El Algeciras sigue acumulando buenos resultados en este arranque de 2010 y aumentando la diferencia con la zona de descenso. Situado a 14 puntos ya de la salvación, el equipo ha cambiado su cara, encarando los encuentros con más tranquilidad, la que le concede verse con el primer objetivo casi conseguido y ahora se dispone a mirar hacia arriba, aunque siendo consciente de que nadie (afición, prensa y directiva) le va a meter presión si se para a pesar en los inicios titubeantes, pero teniendo en cuenta que el escudo que defienden tiene su peso en otro y que, por respeto, al menos hay que intentarlo. Además, el juego desplegado en los últimos encuentros y el estado en el que se encuentra el equipo en líneas generales invitan al optimismo.
El de ayer no es punto cualquiera. A diferencia del logrado a mediados del pasado mes de Diciembre en Ayamonte, el Algeciras sí le da un valor muy positivo al empate que ayer cosechaba en la Ciudad Deportiva del Sevilla FC. Su segundo filial pudo adelantarse en los primeros minutos de partido, incluso hasta sentenciar, sin embargo, llegó a estar durante mucho tiempo a merced de un conjunto albirrojo que cuajó uno de encuentros más serios lejos del Nuevo Mirador.
Y eso que el inicio del segundo filial de Nervión fue fulgurante, con llegadas continuas sobre el marco de Félix, que tuvo que emplearse a fondo. Primero fue Jairo Caballero, con un mano a mano que resolvió al lanzar fuera un pase magistral en medio de la defensa. Se cantó el primero nada más cumplirse el minuto dos. Ñoño se internaría dos más tarde, hasta la cocina, aunque no encontró compañero que remachase a la red. Y, para acabar con la hegemonía inicial sevillista, tiro lejano de Salva, que vuelve a poner en serios apuros al meta algecireño.
El Algeciras, como puede, aunque sin volverse loco, se sacude del dominio y se va arriba, demostrando que iba a por la victoria.

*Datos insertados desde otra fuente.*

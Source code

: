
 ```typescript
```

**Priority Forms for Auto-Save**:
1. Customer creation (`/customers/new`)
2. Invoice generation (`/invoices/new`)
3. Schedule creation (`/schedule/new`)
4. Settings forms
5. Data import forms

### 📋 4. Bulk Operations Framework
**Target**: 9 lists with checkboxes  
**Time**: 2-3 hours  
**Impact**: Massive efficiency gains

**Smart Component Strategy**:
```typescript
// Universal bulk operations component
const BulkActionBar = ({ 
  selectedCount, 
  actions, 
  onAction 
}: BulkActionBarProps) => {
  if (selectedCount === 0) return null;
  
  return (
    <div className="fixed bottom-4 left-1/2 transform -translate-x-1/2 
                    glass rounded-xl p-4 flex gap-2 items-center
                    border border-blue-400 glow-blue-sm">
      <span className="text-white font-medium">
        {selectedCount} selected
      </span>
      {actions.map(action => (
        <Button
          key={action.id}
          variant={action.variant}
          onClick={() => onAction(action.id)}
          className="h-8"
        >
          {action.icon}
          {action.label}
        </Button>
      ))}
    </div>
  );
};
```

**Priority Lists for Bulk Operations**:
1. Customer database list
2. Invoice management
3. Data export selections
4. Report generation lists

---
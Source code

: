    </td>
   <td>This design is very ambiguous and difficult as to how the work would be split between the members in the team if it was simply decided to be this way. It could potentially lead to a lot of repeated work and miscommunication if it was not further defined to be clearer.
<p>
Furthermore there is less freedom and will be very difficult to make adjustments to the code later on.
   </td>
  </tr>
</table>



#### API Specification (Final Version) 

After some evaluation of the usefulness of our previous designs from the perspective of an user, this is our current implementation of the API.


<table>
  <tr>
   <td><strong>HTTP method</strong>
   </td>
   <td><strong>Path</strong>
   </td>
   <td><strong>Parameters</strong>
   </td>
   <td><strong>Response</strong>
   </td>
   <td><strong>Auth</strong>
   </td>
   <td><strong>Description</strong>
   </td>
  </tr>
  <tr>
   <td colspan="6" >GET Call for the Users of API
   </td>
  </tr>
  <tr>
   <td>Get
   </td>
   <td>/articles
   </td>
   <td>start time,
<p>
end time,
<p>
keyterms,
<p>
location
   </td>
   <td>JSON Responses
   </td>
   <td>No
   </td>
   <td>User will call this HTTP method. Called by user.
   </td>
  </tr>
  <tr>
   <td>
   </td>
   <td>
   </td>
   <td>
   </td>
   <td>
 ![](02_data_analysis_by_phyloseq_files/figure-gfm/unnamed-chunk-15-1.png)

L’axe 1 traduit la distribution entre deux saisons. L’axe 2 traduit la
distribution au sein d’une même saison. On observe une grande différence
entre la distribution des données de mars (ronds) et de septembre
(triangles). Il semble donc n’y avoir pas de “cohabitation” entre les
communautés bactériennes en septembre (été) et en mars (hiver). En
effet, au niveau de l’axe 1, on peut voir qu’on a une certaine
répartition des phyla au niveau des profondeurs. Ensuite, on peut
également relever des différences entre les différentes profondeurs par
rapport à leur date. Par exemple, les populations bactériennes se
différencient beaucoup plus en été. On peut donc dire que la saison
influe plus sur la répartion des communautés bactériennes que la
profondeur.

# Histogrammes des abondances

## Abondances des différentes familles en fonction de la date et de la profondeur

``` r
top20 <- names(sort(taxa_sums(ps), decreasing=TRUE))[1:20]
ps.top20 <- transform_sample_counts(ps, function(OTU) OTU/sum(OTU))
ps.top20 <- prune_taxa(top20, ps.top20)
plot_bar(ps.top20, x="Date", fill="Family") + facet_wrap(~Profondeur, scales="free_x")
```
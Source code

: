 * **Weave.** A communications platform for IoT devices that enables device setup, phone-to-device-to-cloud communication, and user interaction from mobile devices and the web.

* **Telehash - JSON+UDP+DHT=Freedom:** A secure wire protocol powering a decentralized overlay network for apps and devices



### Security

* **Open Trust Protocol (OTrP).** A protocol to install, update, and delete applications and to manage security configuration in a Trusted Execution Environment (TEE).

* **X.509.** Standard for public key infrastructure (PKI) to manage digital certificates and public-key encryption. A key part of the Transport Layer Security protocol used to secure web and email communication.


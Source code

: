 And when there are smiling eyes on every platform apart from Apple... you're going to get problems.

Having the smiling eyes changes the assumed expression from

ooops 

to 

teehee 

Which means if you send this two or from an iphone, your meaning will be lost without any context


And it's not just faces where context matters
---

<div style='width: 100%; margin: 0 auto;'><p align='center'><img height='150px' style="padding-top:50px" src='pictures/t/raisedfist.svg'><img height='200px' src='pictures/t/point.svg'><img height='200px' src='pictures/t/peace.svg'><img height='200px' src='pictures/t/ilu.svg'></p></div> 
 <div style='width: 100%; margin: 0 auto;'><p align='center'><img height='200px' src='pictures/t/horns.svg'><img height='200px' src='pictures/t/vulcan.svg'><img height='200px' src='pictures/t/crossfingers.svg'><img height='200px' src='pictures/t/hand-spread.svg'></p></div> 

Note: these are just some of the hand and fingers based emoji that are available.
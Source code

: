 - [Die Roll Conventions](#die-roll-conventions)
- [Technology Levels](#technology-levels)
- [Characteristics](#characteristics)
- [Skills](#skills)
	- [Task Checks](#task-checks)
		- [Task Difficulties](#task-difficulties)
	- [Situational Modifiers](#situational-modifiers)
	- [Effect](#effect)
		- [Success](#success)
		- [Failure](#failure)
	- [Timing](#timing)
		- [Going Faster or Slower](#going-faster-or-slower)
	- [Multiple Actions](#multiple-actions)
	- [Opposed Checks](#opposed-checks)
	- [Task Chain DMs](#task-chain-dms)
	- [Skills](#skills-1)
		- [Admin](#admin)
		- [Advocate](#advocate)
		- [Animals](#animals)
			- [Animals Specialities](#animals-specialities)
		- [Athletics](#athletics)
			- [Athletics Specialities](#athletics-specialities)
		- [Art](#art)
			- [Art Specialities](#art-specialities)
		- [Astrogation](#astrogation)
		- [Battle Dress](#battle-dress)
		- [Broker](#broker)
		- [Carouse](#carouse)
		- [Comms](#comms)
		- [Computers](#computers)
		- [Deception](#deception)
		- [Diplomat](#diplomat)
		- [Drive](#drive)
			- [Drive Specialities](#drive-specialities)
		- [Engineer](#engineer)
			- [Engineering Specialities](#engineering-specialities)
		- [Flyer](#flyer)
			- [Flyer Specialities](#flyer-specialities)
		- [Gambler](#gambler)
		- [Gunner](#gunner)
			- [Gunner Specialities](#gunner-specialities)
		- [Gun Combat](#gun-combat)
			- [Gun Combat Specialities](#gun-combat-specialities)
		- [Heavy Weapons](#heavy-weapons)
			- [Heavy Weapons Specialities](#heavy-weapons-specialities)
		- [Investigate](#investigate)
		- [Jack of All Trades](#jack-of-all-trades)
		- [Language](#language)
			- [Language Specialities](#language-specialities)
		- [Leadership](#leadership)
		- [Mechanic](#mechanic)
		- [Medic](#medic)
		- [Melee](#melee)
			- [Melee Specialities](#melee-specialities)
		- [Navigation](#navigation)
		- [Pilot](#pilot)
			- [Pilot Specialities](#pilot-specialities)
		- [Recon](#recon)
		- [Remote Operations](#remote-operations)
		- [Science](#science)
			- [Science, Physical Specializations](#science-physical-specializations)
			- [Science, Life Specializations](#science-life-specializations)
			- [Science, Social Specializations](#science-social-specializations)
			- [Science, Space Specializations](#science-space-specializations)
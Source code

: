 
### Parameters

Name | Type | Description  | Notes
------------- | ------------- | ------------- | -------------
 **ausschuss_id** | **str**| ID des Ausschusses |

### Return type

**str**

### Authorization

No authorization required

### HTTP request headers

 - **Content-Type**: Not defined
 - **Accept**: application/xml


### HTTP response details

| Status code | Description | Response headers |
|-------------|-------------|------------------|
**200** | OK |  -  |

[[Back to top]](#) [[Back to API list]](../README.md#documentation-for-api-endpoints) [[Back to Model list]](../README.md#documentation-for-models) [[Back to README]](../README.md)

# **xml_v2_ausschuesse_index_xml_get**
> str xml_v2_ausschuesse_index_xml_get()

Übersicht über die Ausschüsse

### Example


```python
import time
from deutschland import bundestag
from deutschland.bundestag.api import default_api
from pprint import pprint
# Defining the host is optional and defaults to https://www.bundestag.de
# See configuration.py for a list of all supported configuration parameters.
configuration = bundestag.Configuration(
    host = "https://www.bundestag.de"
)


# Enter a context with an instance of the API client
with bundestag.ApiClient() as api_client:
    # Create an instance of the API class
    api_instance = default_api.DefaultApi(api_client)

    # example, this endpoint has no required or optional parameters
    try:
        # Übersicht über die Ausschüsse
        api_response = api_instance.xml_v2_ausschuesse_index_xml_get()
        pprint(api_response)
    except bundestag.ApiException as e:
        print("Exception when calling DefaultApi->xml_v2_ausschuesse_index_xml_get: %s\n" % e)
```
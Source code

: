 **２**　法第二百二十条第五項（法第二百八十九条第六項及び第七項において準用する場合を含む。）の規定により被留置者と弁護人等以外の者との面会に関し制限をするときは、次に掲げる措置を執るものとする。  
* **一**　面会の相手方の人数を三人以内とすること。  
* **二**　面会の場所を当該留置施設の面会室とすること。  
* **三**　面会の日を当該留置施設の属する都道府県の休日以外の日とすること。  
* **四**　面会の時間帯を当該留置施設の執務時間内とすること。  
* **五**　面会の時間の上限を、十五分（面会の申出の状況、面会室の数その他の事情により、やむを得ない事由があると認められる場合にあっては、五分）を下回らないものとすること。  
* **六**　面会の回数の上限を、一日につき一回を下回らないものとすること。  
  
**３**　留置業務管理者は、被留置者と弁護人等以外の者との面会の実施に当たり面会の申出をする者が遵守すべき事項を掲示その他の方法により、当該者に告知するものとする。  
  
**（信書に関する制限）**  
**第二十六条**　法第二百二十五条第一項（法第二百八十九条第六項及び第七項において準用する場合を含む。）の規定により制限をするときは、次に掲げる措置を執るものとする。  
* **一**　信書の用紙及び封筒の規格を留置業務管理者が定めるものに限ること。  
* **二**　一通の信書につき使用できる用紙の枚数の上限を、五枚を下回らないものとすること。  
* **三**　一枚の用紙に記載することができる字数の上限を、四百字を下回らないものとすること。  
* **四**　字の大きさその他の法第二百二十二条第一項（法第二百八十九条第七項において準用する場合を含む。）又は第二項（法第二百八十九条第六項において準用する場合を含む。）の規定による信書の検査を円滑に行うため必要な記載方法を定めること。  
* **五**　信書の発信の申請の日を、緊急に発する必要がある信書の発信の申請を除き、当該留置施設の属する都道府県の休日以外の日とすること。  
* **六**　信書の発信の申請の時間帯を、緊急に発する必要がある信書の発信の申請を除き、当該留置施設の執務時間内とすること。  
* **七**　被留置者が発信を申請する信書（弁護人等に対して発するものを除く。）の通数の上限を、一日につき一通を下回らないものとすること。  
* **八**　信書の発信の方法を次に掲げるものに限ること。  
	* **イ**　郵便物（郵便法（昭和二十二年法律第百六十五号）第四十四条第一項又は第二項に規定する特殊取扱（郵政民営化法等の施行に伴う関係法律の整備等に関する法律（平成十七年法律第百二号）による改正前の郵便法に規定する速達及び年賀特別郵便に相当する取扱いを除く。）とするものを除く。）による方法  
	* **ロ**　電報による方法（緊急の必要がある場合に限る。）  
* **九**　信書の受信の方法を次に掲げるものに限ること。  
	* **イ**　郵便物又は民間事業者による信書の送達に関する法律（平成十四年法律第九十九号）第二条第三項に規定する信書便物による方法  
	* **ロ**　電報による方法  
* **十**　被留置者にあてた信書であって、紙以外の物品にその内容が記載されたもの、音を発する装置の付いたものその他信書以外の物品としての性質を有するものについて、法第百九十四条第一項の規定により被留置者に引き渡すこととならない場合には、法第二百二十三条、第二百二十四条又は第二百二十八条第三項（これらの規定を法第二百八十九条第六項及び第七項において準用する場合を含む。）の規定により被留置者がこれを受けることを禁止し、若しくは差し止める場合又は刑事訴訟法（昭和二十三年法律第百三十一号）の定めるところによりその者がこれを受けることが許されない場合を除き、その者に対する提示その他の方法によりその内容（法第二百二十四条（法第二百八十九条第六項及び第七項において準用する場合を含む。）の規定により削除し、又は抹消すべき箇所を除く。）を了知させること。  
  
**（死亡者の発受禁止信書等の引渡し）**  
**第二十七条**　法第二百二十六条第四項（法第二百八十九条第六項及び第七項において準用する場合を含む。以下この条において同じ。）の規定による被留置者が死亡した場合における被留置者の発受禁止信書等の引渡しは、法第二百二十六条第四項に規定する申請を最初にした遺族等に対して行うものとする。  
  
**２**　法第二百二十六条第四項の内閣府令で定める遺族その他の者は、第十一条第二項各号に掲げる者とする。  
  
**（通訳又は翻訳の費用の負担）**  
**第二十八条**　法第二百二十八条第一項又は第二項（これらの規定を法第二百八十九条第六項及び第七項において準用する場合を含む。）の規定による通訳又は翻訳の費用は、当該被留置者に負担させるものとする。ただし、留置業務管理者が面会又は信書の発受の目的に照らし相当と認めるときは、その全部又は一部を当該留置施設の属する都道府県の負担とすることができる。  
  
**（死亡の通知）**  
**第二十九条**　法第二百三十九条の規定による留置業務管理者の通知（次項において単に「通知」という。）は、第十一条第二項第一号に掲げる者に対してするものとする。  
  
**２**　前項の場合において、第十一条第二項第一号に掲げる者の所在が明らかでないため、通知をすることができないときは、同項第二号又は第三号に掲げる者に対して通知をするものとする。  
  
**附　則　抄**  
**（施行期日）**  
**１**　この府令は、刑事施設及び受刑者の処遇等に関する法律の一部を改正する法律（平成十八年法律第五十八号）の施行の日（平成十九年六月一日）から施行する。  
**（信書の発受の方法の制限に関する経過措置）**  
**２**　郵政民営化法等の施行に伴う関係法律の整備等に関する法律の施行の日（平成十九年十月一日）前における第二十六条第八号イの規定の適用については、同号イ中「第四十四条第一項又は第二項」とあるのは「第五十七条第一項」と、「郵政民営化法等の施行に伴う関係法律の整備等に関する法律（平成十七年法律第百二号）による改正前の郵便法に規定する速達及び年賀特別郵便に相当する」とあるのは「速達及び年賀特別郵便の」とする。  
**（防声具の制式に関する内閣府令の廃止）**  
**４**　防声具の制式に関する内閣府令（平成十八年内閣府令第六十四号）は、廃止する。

Víctor García se convierte en su mejor hombre en ataque, desaprovechando dos llegadas clarísimas. Al cuarto de hora se planta solo por la derecha, pero la cruza en exceso. En el 25´, con todo para marcar, se saca un disparo que más bien pareció un centro, pero que puso el miedo en los locales.
Con la balanza equilibrada, los azulinos se hacen con el control del balón y el juego, asegurando su defensa, que apenas si tuvo más trabajo, salvo una acción fortuita en la que lanza desde 30 metros Jairo Caballero y el balón, tras dar en la espalda de Iván Guerrero, se va a la cruceta. Antes del descanso, May volvió a disfrutar de un remate de cabeza que se fue rozando la base del paso derecho.
Tras pasar por la caseta, el Algeciras vuelve a pasar apuros, sobre todo cuando Alberto García, en el 48´, desaprovecha una gran ocasión, rematando fuera un balón suelto en el segundo palo, sobre la línea de gol. Vuelve a sacudirse el dominio inicial de los locales, para estirarse y llevar el peligro al portal de Dani Jiménez, protagonista de la tarde por un paradón a tiro cruzado de Iván Guerrero cuando ya se festeja entre los muchos algeciristas el 0-1. Seguro que en cualquier otro momento de la temporada, con un poco de confianza, el gaditano no hubiera fallado esa clamorosa ocasión que pudo decantar la balanza para los rojiblancos.
En los instantes finales., ambos conjuntos buscaron el triunfo más con el corazón que con la cabeza, aunque con una manifiesta falta de fuerzas por el derroche físico de todos los jugadores.
El empate dejó satisfecho a ambos entrenadores en un síntoma claro de que el empate pudo ser lo más justo de un encuentro que no defraudó por intensidad, ocasiones y buen juego. Buen punto.